## Task
List each line of the data that holds the word "sind".
Segment Start: Materials provided
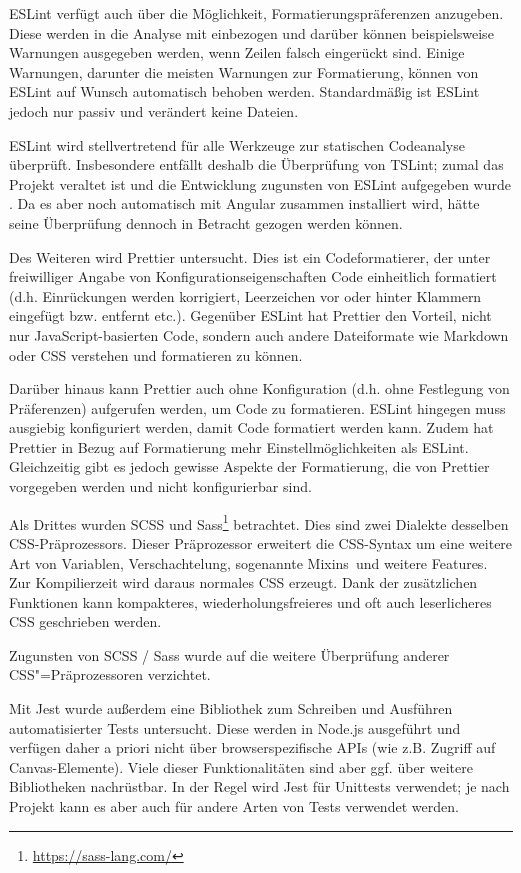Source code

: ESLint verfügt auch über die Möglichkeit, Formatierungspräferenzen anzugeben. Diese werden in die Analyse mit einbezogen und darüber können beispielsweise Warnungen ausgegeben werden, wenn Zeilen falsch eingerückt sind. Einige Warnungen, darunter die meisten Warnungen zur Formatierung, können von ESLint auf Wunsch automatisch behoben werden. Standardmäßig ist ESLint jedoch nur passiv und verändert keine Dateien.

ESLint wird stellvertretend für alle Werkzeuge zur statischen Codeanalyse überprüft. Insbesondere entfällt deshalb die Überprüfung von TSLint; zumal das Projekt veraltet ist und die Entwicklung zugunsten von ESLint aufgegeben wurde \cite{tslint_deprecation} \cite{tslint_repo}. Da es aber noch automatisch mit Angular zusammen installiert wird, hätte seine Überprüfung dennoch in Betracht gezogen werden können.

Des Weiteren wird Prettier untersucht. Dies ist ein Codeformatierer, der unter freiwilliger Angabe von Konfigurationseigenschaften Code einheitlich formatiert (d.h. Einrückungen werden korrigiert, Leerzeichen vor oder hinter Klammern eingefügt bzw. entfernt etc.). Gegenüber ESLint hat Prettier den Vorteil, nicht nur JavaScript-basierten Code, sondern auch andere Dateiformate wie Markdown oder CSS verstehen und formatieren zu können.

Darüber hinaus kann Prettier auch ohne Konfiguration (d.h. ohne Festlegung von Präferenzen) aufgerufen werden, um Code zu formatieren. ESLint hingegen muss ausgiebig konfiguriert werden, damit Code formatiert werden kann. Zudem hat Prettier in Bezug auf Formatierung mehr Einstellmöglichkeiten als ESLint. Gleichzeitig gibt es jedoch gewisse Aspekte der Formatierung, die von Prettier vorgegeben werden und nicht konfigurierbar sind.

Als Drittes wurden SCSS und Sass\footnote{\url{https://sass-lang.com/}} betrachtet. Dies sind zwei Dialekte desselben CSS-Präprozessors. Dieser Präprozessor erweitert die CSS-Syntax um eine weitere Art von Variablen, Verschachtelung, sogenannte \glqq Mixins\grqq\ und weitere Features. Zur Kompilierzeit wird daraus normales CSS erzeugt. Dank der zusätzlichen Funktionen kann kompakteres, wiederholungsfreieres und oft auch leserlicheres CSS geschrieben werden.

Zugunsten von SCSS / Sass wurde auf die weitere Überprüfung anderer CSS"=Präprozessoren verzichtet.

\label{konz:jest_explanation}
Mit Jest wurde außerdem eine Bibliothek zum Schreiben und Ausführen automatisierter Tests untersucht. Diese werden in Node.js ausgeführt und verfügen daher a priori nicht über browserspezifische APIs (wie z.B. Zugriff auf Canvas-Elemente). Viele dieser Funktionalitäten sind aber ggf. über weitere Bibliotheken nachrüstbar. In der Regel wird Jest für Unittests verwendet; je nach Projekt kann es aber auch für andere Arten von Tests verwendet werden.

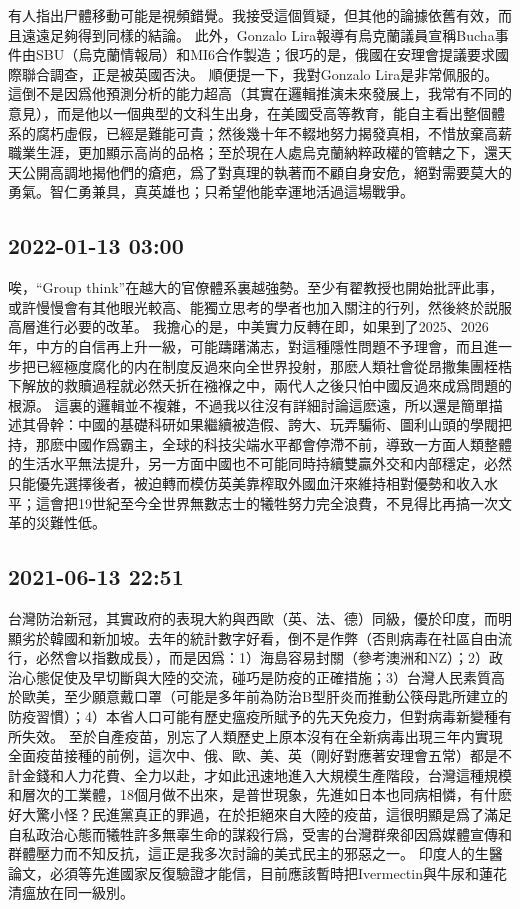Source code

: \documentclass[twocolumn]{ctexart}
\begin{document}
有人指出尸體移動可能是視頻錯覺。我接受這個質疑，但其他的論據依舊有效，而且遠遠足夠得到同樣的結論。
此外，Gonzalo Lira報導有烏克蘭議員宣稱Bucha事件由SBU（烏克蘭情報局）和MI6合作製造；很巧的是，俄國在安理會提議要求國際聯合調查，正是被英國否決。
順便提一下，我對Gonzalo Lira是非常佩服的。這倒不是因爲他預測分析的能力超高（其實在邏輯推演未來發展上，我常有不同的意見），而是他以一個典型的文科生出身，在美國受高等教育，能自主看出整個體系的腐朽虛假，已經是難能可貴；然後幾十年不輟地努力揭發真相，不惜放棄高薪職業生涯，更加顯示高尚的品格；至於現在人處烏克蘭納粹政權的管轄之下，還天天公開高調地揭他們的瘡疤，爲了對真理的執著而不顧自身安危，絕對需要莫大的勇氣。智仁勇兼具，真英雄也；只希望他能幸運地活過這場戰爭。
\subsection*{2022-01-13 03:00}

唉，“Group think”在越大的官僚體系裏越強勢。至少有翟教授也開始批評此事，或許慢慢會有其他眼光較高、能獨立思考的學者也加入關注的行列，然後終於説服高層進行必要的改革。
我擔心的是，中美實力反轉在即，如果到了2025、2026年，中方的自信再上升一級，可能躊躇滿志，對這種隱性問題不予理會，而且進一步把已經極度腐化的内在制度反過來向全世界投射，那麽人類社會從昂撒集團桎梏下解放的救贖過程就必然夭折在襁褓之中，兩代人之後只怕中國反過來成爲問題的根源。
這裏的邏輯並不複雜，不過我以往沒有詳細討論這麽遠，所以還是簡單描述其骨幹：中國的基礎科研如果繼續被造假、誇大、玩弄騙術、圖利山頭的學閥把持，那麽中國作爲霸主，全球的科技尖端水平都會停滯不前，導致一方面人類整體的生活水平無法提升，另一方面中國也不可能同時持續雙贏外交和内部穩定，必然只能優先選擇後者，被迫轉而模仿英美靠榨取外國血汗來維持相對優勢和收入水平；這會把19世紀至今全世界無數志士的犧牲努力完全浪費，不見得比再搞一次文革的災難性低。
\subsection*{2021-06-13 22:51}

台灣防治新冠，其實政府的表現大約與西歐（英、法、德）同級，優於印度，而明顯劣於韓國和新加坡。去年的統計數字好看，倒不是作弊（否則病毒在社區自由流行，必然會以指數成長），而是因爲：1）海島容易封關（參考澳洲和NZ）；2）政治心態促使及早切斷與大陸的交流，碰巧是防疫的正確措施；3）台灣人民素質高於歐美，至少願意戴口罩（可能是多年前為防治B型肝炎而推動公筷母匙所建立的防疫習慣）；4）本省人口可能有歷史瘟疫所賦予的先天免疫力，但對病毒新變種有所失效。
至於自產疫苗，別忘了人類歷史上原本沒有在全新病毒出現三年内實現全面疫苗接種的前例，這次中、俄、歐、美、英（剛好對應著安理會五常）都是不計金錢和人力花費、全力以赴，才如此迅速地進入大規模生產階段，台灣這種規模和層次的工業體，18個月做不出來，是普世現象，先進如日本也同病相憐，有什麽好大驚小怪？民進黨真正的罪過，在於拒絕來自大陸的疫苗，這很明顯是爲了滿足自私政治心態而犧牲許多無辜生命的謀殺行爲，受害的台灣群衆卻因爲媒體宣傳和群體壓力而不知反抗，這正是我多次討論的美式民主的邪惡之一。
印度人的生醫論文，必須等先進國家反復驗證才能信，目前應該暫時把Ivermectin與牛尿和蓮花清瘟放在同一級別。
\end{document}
Segment End: Materials provided
## Solved exercise
: ESLint verfügt auch über die Möglichkeit, Formatierungspräferenzen anzugeben. Diese werden in die Analyse mit einbezogen und darüber können beispielsweise Warnungen ausgegeben werden, wenn Zeilen falsch eingerückt sind. Einige Warnungen, darunter die meisten Warnungen zur Formatierung, können von ESLint auf Wunsch automatisch behoben werden. Standardmäßig ist ESLint jedoch nur passiv und verändert keine Dateien.
Darüber hinaus kann Prettier auch ohne Konfiguration (d.h. ohne Festlegung von Präferenzen) aufgerufen werden, um Code zu formatieren. ESLint hingegen muss ausgiebig konfiguriert werden, damit Code formatiert werden kann. Zudem hat Prettier in Bezug auf Formatierung mehr Einstellmöglichkeiten als ESLint. Gleichzeitig gibt es jedoch gewisse Aspekte der Formatierung, die von Prettier vorgegeben werden und nicht konfigurierbar sind.
Als Drittes wurden SCSS und Sass\footnote{\url{https://sass-lang.com/}} betrachtet. Dies sind zwei Dialekte desselben CSS-Präprozessors. Dieser Präprozessor erweitert die CSS-Syntax um eine weitere Art von Variablen, Verschachtelung, sogenannte \glqq Mixins\grqq\ und weitere Features. Zur Kompilierzeit wird daraus normales CSS erzeugt. Dank der zusätzlichen Funktionen kann kompakteres, wiederholungsfreieres und oft auch leserlicheres CSS geschrieben werden.
Mit Jest wurde außerdem eine Bibliothek zum Schreiben und Ausführen automatisierter Tests untersucht. Diese werden in Node.js ausgeführt und verfügen daher a priori nicht über browserspezifische APIs (wie z.B. Zugriff auf Canvas-Elemente). Viele dieser Funktionalitäten sind aber ggf. über weitere Bibliotheken nachrüstbar. In der Regel wird Jest für Unittests verwendet; je nach Projekt kann es aber auch für andere Arten von Tests verwendet werden.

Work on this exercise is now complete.